Ágil em sua ação, o homem misturou o feijão com o arroz e com essa massa tampou a cavidade do pescoço da mulher, tentando estancar-lhe o sangue, mas deixou-a morta no chão. Em poucos minutos os mosquitos começaram a chegar.
O homem correu para a casa da mãe. Cheio de êxtase, matou a velha com o seu amor. Como não viu sangue, correu, foi até a cozinha, apanhou um tomate e esfacelou-o na cara da morta. Ligou para o restaurante, pediu uma marmita, sentou-se no sofá, ligou a TV. Acendeu um cigarro e pôs-se a esperar seu almoço.
DESPONTE
_ Todo homem tem um sabor, venha provar de mim para descobrir qual é o seu gosto – disse o cozinheiro ao seu prato principal.
_ Mas a dor dos meus dissabores parece não ter fim – retrucou a comida.
O cozinheiro fez com que o seu prato principal olhasse ao seu redor, a fim de que se reconhecesse com os objetos ali contidos: fogão, refrigerador, panelas, pratos e talheres.
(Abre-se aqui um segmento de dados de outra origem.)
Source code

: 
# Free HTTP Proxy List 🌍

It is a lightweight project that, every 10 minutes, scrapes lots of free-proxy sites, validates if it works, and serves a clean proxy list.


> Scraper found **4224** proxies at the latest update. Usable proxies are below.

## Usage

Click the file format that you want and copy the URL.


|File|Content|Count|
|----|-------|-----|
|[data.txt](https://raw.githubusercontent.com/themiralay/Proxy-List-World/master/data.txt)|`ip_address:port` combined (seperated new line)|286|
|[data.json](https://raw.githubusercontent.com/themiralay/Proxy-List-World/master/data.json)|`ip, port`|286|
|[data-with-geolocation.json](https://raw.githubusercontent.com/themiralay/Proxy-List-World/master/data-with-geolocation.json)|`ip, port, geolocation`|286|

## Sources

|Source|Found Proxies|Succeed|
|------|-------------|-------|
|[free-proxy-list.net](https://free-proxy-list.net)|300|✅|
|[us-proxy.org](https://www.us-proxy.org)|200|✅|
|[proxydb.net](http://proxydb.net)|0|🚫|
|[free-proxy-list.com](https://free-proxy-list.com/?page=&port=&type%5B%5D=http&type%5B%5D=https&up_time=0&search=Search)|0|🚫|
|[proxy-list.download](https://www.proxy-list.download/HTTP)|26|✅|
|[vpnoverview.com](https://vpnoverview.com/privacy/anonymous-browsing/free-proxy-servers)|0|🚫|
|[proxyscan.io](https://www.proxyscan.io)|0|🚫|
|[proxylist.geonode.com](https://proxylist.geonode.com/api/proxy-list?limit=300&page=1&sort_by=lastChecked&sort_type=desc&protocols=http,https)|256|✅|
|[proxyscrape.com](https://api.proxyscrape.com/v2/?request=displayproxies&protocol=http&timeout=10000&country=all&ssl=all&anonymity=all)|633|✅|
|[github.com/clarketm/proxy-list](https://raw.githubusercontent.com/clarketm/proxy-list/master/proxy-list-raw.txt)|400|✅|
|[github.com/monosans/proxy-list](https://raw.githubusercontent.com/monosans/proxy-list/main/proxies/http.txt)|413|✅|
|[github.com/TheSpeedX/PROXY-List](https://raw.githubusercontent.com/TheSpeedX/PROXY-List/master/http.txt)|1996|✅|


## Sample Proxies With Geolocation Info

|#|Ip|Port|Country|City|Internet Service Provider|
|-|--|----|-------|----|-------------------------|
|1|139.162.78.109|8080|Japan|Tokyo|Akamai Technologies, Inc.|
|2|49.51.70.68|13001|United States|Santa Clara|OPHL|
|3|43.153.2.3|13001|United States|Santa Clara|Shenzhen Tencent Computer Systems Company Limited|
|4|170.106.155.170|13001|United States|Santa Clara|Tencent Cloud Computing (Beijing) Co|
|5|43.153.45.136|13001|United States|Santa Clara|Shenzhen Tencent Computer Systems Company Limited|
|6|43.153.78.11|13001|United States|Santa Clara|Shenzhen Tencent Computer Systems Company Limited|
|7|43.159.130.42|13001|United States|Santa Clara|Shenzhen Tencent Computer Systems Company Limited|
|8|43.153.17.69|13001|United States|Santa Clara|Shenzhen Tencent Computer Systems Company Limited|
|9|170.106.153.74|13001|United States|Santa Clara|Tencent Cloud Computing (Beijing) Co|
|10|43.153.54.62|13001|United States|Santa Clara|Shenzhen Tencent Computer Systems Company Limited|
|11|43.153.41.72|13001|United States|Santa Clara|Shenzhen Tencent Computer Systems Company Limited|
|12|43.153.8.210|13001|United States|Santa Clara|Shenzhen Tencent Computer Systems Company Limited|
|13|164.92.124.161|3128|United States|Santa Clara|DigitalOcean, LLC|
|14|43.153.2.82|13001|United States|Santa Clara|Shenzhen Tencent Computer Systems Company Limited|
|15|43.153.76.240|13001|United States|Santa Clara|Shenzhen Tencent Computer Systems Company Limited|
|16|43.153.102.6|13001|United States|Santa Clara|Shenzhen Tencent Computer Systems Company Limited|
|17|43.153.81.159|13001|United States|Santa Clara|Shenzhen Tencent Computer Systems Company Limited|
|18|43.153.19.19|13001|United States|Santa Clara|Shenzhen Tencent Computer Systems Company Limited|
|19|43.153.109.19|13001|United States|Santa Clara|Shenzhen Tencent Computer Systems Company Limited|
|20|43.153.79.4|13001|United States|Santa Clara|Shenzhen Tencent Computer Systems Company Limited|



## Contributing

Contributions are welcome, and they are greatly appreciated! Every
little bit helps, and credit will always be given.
A comida girou em torno de si mesma, ficou zonza e caiu.
Antes que ela acordasse o cozinheiro despiu-a, arrumou-a delicadamente em uma mesa central sobre a qual luzia uma linda toalha de linho. Lambeu-lhe delicadamente o pescoço e, ao primeiro toque dos seus lábios aos lábios dela, sentiu-os ressecados.
_ Devo umidecê-la, amada minha, com os dotes de cujo pote você só faz crescer.
Assim o fez.
Acordada a amada, a comida alimentada, esta, então, o possuiu. Com o seu dote, secou-lhe o pote. Afastou o seu rosto do peito dele e perguntou:
_ O que diz dos meus sabores?
Mas ele, exausto, adormecia. Ela levantou-se, fez uso dos objetos à sua volta. Preparou um suculento caldo.
“Ninguém, tendo-me como prato principal, degusta-me sem dizer dos meus sabores” - ruminava.
A mulher pegou o caldo, ainda fumegante, e o despejou sobre as intimidades do cozinheiro.
Os gritos do homem, sumindo no ar, fizeram arrepiar os pratos e talheres, mas não houve tempo de alcançar o refrigerador. Cozido que estava, cortou-o e o colocou na marmita. Alguém esperava o almoço.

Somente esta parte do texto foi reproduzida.